▶ WHAT YOU WILL DO
Only the number is requested. Tally the lines of the data that hold the string "result".

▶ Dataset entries
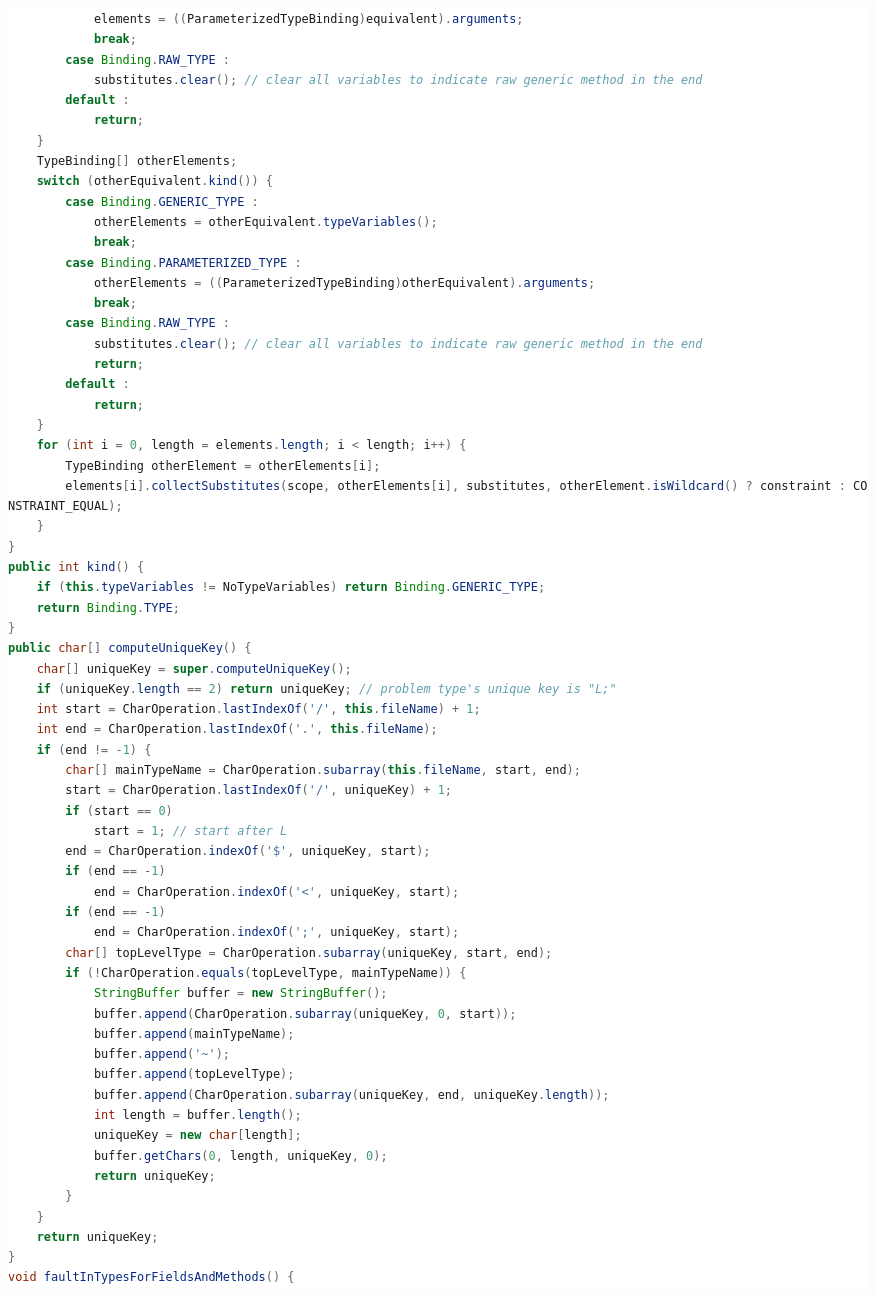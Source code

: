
 ```java
    		elements = ((ParameterizedTypeBinding)equivalent).arguments;
    		break;
    	case Binding.RAW_TYPE :
    		substitutes.clear(); // clear all variables to indicate raw generic method in the end
    	default :
    		return;
    }
    TypeBinding[] otherElements;
    switch (otherEquivalent.kind()) {
    	case Binding.GENERIC_TYPE :
    		otherElements = otherEquivalent.typeVariables();
    		break;
    	case Binding.PARAMETERIZED_TYPE :
    		otherElements = ((ParameterizedTypeBinding)otherEquivalent).arguments;
    		break;
    	case Binding.RAW_TYPE :
    		substitutes.clear(); // clear all variables to indicate raw generic method in the end
    		return;
    	default :
    		return;
    }
    for (int i = 0, length = elements.length; i < length; i++) {
    	TypeBinding otherElement = otherElements[i];
        elements[i].collectSubstitutes(scope, otherElements[i], substitutes, otherElement.isWildcard() ? constraint : CONSTRAINT_EQUAL);
    }
}
public int kind() {
	if (this.typeVariables != NoTypeVariables) return Binding.GENERIC_TYPE;
	return Binding.TYPE;
}
public char[] computeUniqueKey() {
	char[] uniqueKey = super.computeUniqueKey();
	if (uniqueKey.length == 2) return uniqueKey; // problem type's unique key is "L;"
	int start = CharOperation.lastIndexOf('/', this.fileName) + 1;
	int end = CharOperation.lastIndexOf('.', this.fileName);
	if (end != -1) {
		char[] mainTypeName = CharOperation.subarray(this.fileName, start, end);
		start = CharOperation.lastIndexOf('/', uniqueKey) + 1;
		if (start == 0)
			start = 1; // start after L
		end = CharOperation.indexOf('$', uniqueKey, start);
		if (end == -1)
			end = CharOperation.indexOf('<', uniqueKey, start);
		if (end == -1)
			end = CharOperation.indexOf(';', uniqueKey, start);
		char[] topLevelType = CharOperation.subarray(uniqueKey, start, end);
		if (!CharOperation.equals(topLevelType, mainTypeName)) {
			StringBuffer buffer = new StringBuffer();
			buffer.append(CharOperation.subarray(uniqueKey, 0, start));
			buffer.append(mainTypeName);
			buffer.append('~');
			buffer.append(topLevelType);
			buffer.append(CharOperation.subarray(uniqueKey, end, uniqueKey.length));
			int length = buffer.length();
			uniqueKey = new char[length];
			buffer.getChars(0, length, uniqueKey, 0);
			return uniqueKey;
		}
	}
	return uniqueKey;
}
void faultInTypesForFieldsAndMethods() {
```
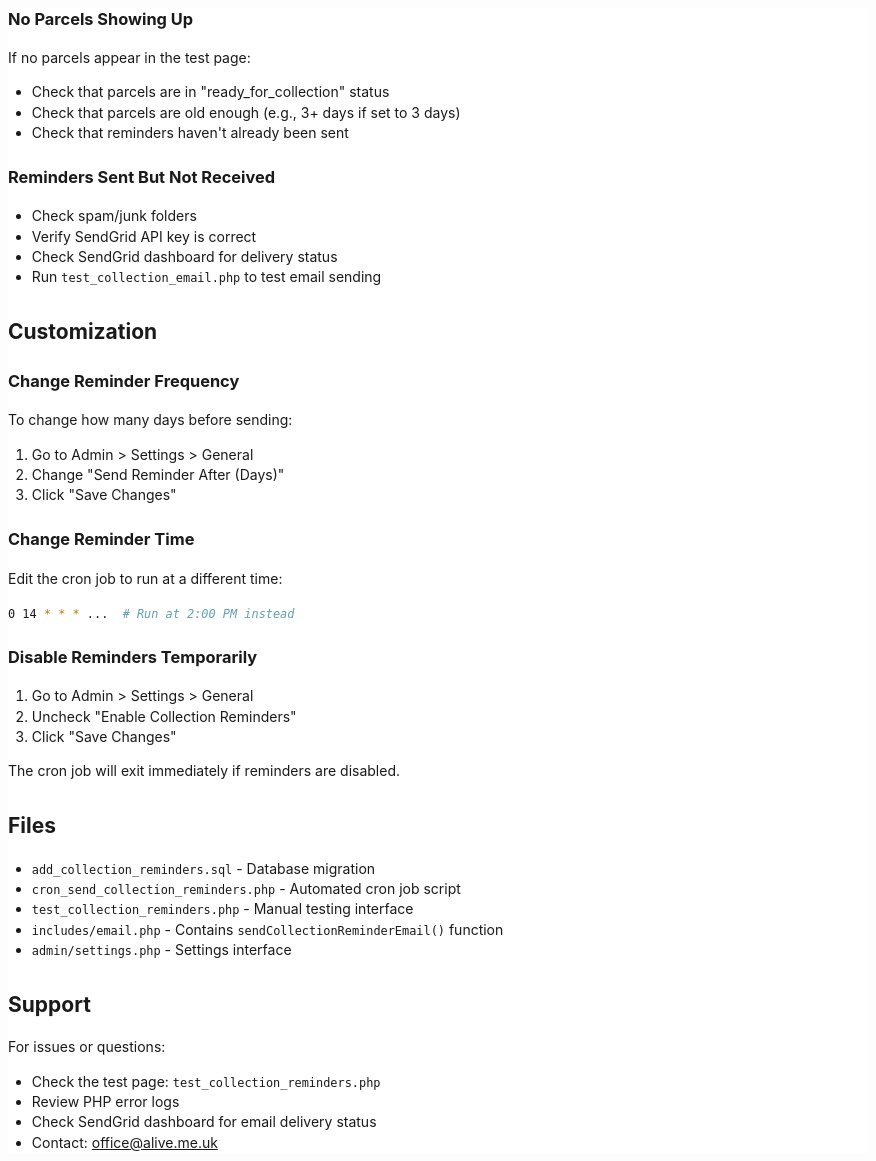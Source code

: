 ### No Parcels Showing Up

If no parcels appear in the test page:
- Check that parcels are in "ready_for_collection" status
- Check that parcels are old enough (e.g., 3+ days if set to 3 days)
- Check that reminders haven't already been sent

### Reminders Sent But Not Received

- Check spam/junk folders
- Verify SendGrid API key is correct
- Check SendGrid dashboard for delivery status
- Run `test_collection_email.php` to test email sending

## Customization

### Change Reminder Frequency

To change how many days before sending:
1. Go to Admin > Settings > General
2. Change "Send Reminder After (Days)"
3. Click "Save Changes"

### Change Reminder Time

Edit the cron job to run at a different time:
```bash
0 14 * * * ...  # Run at 2:00 PM instead
```

### Disable Reminders Temporarily

1. Go to Admin > Settings > General
2. Uncheck "Enable Collection Reminders"
3. Click "Save Changes"

The cron job will exit immediately if reminders are disabled.

## Files

- `add_collection_reminders.sql` - Database migration
- `cron_send_collection_reminders.php` - Automated cron job script
- `test_collection_reminders.php` - Manual testing interface
- `includes/email.php` - Contains `sendCollectionReminderEmail()` function
- `admin/settings.php` - Settings interface

## Support

For issues or questions:
- Check the test page: `test_collection_reminders.php`
- Review PHP error logs
- Check SendGrid dashboard for email delivery status
- Contact: office@alive.me.uk
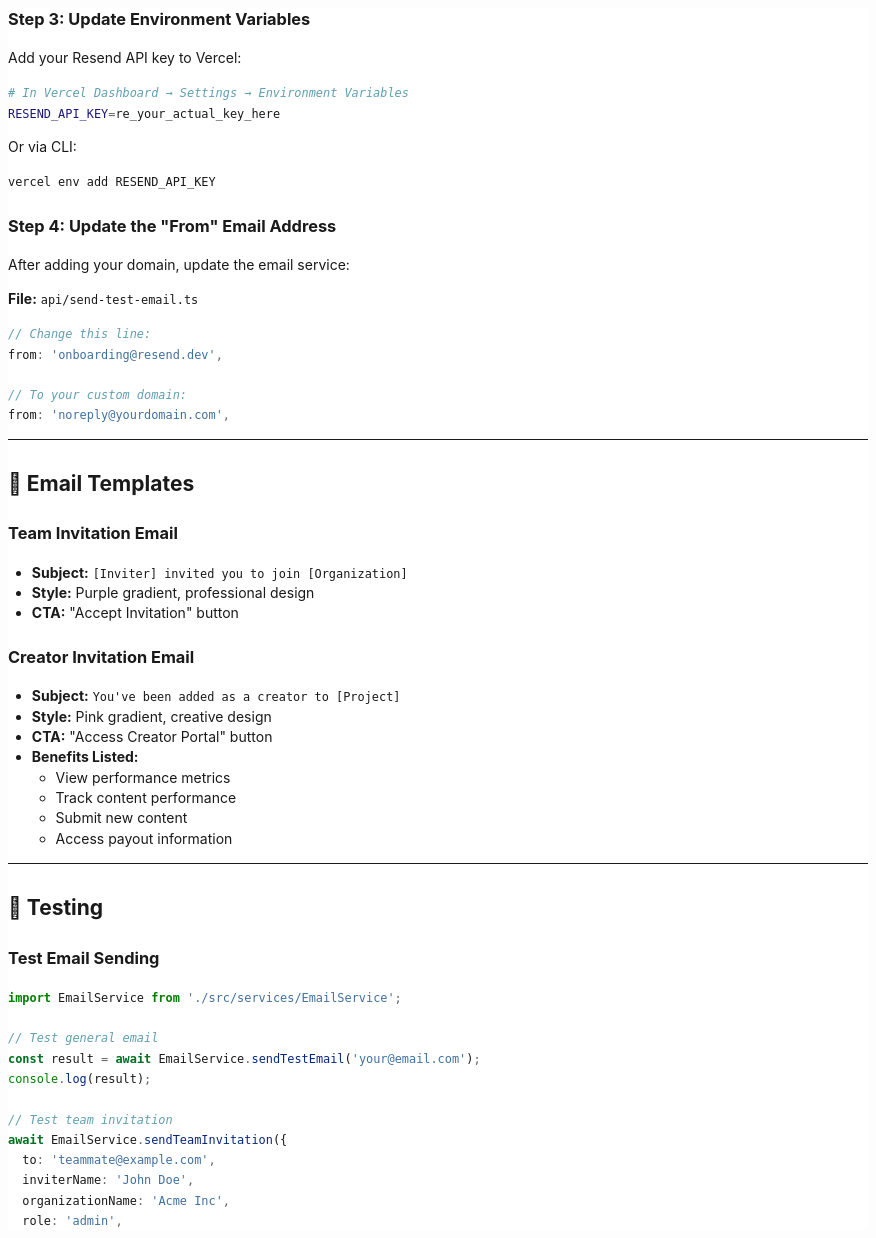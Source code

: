 ### Step 3: Update Environment Variables

Add your Resend API key to Vercel:

```bash
# In Vercel Dashboard → Settings → Environment Variables
RESEND_API_KEY=re_your_actual_key_here
```

Or via CLI:
```bash
vercel env add RESEND_API_KEY
```

### Step 4: Update the "From" Email Address

After adding your domain, update the email service:

**File:** `api/send-test-email.ts`

```typescript
// Change this line:
from: 'onboarding@resend.dev',

// To your custom domain:
from: 'noreply@yourdomain.com',
```

---

## 🎨 Email Templates

### Team Invitation Email
- **Subject:** `[Inviter] invited you to join [Organization]`
- **Style:** Purple gradient, professional design
- **CTA:** "Accept Invitation" button

### Creator Invitation Email
- **Subject:** `You've been added as a creator to [Project]`
- **Style:** Pink gradient, creative design
- **CTA:** "Access Creator Portal" button
- **Benefits Listed:**
  - View performance metrics
  - Track content performance
  - Submit new content
  - Access payout information

---

## 🧪 Testing

### Test Email Sending
```typescript
import EmailService from './src/services/EmailService';

// Test general email
const result = await EmailService.sendTestEmail('your@email.com');
console.log(result);

// Test team invitation
await EmailService.sendTeamInvitation({
  to: 'teammate@example.com',
  inviterName: 'John Doe',
  organizationName: 'Acme Inc',
  role: 'admin',
```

▶ REPLY
2